Profit projections for Holos Generators are dependent on the selling price of electricity. While current projections are based on the EIA 2018 average Year-to-date price of electricity in the U.S. (10.46¢/kWh), pricing is location-dependent. For example, electricity prices range from 7.51¢/kWh in Louisiana to 28.06¢/kWh in Hawaii. Due to low cost of electricity production, Holos generators are profitable across a wide range of electricity price fluctuations. Holos profitability projections, when added to the benefit of mobility, ensure that Holos can provide a competitive energy solution in a variety of markets and locations.

3 Year Payback Period

Holos Quad generators can achieve a payback period of under 3 years when the electricity produced is sold at an average price of 19.42 ¢/kWh.
Holos Quad Titan generators can also achieve a payback period of under 3 years with an average selling price of 9.25 ¢/kWh.

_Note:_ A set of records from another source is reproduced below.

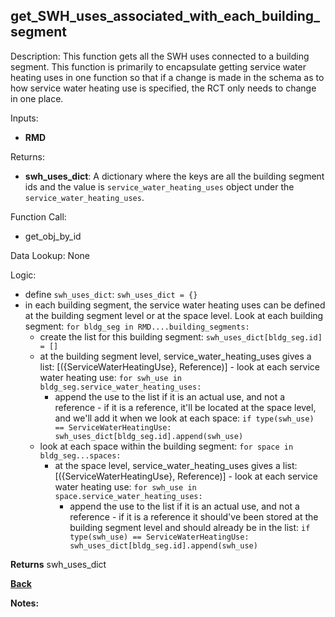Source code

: ## get_SWH_uses_associated_with_each_building_segment

Description: This function gets all the SWH uses connected to a building segment. This function is primarily to encapsulate getting service water heating uses in one function so that if a change is made in the schema as to how service water heating use is specified, the RCT only needs to change in one place.   

Inputs:
- **RMD**  

Returns:
- **swh_uses_dict**:  A dictionary where the keys are all the building segment ids and the value is `service_water_heating_uses` object under the `service_water_heating_uses`.   

Function Call:
- get_obj_by_id  

Data Lookup: None

Logic:
- define `swh_uses_dict`: `swh_uses_dict = {}`
- in each building segment, the service water heating uses can be defined at the building segment level or at the space level.  Look at each building segment: `for bldg_seg in RMD....building_segments:`
    - create the list for this building segment: `swh_uses_dict[bldg_seg.id] = []`
    - at the building segment level, service_water_heating_uses gives a list: [({ServiceWaterHeatingUse}, Reference)] - look at each service water heating use: `for swh_use in bldg_seg.service_water_heating_uses:`
        - append the use to the list if it is an actual use, and not a reference - if it is a reference, it'll be located at the space level, and we'll add it when we look at each space: `if type(swh_use) == ServiceWaterHeatingUse: swh_uses_dict[bldg_seg.id].append(swh_use)`
    - look at each space within the building segment: `for space in bldg_seg...spaces:`
        - at the space level, service_water_heating_uses gives a list: [({ServiceWaterHeatingUse}, Reference)] - look at each service water heating use: `for swh_use in space.service_water_heating_uses:`
            - append the use to the list if it is an actual use, and not a reference - if it is a reference it should've been stored at the building segment level and should already be in the list: `if type(swh_use) == ServiceWaterHeatingUse: swh_uses_dict[bldg_seg.id].append(swh_use)`

**Returns** swh_uses_dict

**[Back](../_toc.md)**

**Notes:**
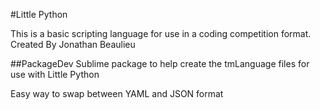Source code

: #Little Python

This is a basic scripting language for use in a coding competition format. 
Created By Jonathan Beaulieu

##PackageDev
Sublime package to help create the tmLanguage files for use with Little Python

Easy way to swap between YAML and JSON format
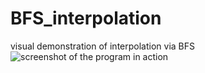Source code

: # BFS_interpolation
visual demonstration of interpolation via BFS
![screenshot of the program in action](https://imgur.com/a/GJt2NaN)
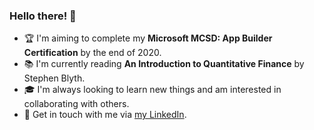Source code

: ### Hello there! 👋

- 🏆 I'm aiming to complete my **Microsoft MCSD: App Builder Certification** by the end of 2020.
- 📚 I'm currently reading **An Introduction to Quantitative Finance** by Stephen Blyth.
- 🎓 I'm always looking to learn new things and am interested in collaborating with others.
- 💬 Get in touch with me via [my LinkedIn](https://www.linkedin.com/in/alex-ebbage/ "Alex Ebbage's LinkedIn Profile"). 
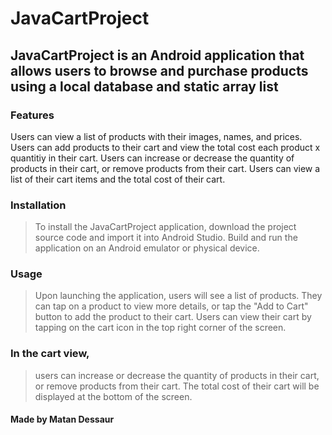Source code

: # JavaCartProject
## JavaCartProject is an Android application that allows users to browse and purchase products using a local database and static array list

### Features
Users can view a list of products with their images, names, and prices.
Users can add products to their cart and view the total cost each product x quantitiy in their cart.
Users can increase or decrease the quantity of products in their cart, or remove products from their cart.
Users can view a list of their cart items and the total cost of their cart.

### Installation
> To install the JavaCartProject application, 
> download the project source code and import it into Android Studio. 
> Build and run the application on an Android emulator or physical device.

### Usage
> Upon launching the application, users will see a list of products. 
> They can tap on a product to view more details, or tap the "Add to Cart" 
> button to add the product to their cart. Users can view their cart by tapping 
> on the cart icon in the top right corner of the screen.

### In the cart view, 
> users can increase or decrease the quantity of products in their cart, 
> or remove products from their cart. The total cost of their cart will be 
> displayed at the bottom of the screen.

#### Made by Matan Dessaur
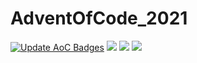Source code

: # AdventOfCode_2021
[![Update AoC Badges](https://github.com/Kehvarl/AdventOfCode_2021/actions/workflows/main.yml/badge.svg?branch=main)](https://github.com/Kehvarl/AdventOfCode_2021/actions/workflows/main.yml)  ![](https://img.shields.io/badge/day%20📅-13-blue)  ![](https://img.shields.io/badge/stars%20⭐-24-yellow) ![](https://img.shields.io/badge/days%20completed-12-red)
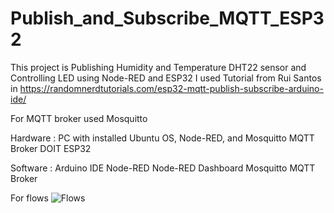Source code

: # Publish_and_Subscribe_MQTT_ESP32
This project is Publishing Humidity and Temperature DHT22 sensor and Controlling LED using Node-RED and ESP32
I used Tutorial from Rui Santos in https://randomnerdtutorials.com/esp32-mqtt-publish-subscribe-arduino-ide/

For MQTT broker used Mosquitto

Hardware : 
PC with installed Ubuntu OS, Node-RED, and Mosquitto MQTT Broker
DOIT ESP32

Software : 
Arduino IDE
Node-RED
Node-RED Dashboard
Mosquitto MQTT Broker

For flows 
![Flows](https://user-images.githubusercontent.com/77771888/119972578-92b55600-bfdc-11eb-9254-ec33865bea96.png)
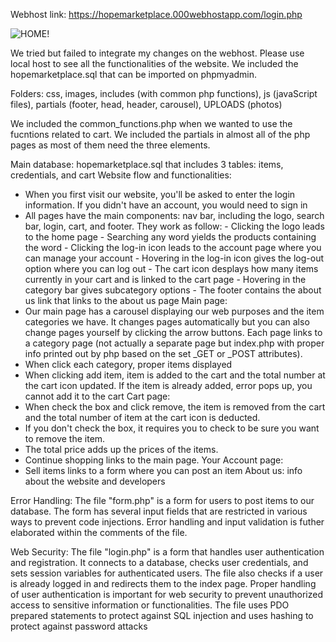 Webhost link: https://hopemarketplace.000webhostapp.com/login.php

![HOME!](home.png)

We tried but failed to integrate my changes on the webhost. Please use local host to see all the functionalities of 
the website. We included the hopemarketplace.sql that can be imported on phpmyadmin.

Folders: css, images, includes (with common php functions), js (javaScript files),
partials (footer, head, header, carousel), UPLOADS (photos)

We included the common_functions.php when we wanted to use the fucntions related to cart.
We included the partials in almost all of the php pages as most of them need the three elements.

Main database: hopemarketplace.sql that includes 3 tables: items, credentials, and cart
Website flow and functionalities:
- When you first visit our website, you'll be asked to enter the login information. If you didn't have an account, you would need to sign in
- All pages have the main components: nav bar, including the logo, search bar, login, cart, and footer. They work as follow:
        - Clicking the logo leads to the home page
        - Searching any word yields the products containing the word
        - Clicking the log-in icon leads to the account page where you can manage your account
        - Hovering in the log-in icon gives the log-out option where you can log out
        - The cart icon desplays how many items currently in your cart and is linked to the cart page
        - Hovering in the category bar gives subcategory options
        - The footer contains the about us link that links to the about us page
Main page:
- Our main page has a carousel displaying our web purposes and the item categories we have. It changes pages automatically but you can also
change pages yourself by clicking the arrow buttons. Each page links to a category page (not actually a separate page but index.php with proper
info printed out by php based on the set _GET or _POST attributes).
- When click each category, proper items displayed
- When clicking add item, item is added to the cart and the total number at the cart icon updated. If the item is already added, error pops up, you
cannot add it to the cart
Cart page:
- When check the box and click remove, the item is removed from the cart and the total number of item at the cart icon is deducted.
- If you don't check the box, it requires you to check to be sure you want to remove the item.
- The total price adds up the prices of the items.
- Continue shopping links to the main page.
Your Account page:
- Sell items links to a form where you can post an item
About us: info about the website and developers

Error Handling: The file "form.php" is a form for users to post items to our database. The form has several input fields that are restricted in various ways to prevent 
code injections. Error handling and input validation is futher elaborated within the comments of the file.

Web Security: The file "login.php" is a form that handles user authentication and registration. It connects to a database, checks user credentials, and sets session variables for authenticated users. 
              The file also checks if a user is already logged in and redirects them to the index page. Proper handling of user authentication is important for web security to prevent unauthorized access to sensitive information or functionalities. 
              The file uses PDO prepared statements to protect against SQL injection and uses hashing to protect against password attacks
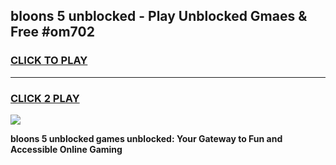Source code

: 
## bloons 5 unblocked - Play Unblocked Gmaes & Free #om702
<h3>
<a href="https://news.freeplayer.one?title=bloons_5_unblocked&ref=24F">CLICK TO PLAY</a></h3>
<hr>

<h3>
<a href="https://news.freeplayer.one?title=bloons_5_unblocked&ref=24F">CLICK 2 PLAY</a>
  
</h3>

<a href="https://news.freeplayer.one?title=bloons_5_unblocked&ref=24F/"><img src="https://clearcache.store/games.png"></a>


**bloons 5 unblocked games unblocked: Your Gateway to Fun and Accessible Online Gaming**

Reducing Licensing and Decommissioning Cost

As Holos design architecture enables substantial reductions in the number of components to model and test to validate safety performance, licensing processing time and costs are proportionally reduced. Safety performance can be tested and validated with components operated at full-scale by leveraging low-cost operational test-rigs developed to support performance assessments of multi-megawatt waste energy recovery systems. As the Holos generators are formed by modules with relatively low power ratings and sizes (i.e. fits within transport containers), factory certification can be implemented by following regulatory models with quality assurance methodologies developed for the aviation industry, thus further lowering licensing cost. Licensing costs and processing time can also be reduced through optimization of conventional licensing processes customized to address small reactor designs (e.g., the fixed-price and expedited licensing procedures proposed by the Canadian Nuclear Safety Commission (CNSC), developed to accelerate commercialization of SMRs). Fully-operational versions of the Holos generator loaded with surrogate fuel cartridges (represented by non-nuclear heat sources), can be assembled to perform safety tests.

Holos design features allow for low decommissioning costs as the fuel cartridges are sealed at all times and can be disposed of in standardized, licensed spent fuel storage containers without further processing. Costs for decommissioning Holos generators are estimated at $7.6M for Holos Quad and $42.6M for Holos Titan configurations (larger subcritical power modules). These cost estimates are based on publicly reported costing information adjusted for inflation for the decommissioning of Dresden Unit 1 and Vermont Yankee nuclear power stations.

Holos generators’ near real-time load following, automatic operations, scalability and mobility features can accelerate market expansion for renewable and electric vehicles technologies by providing clean MegaWatt-class power generation at any location.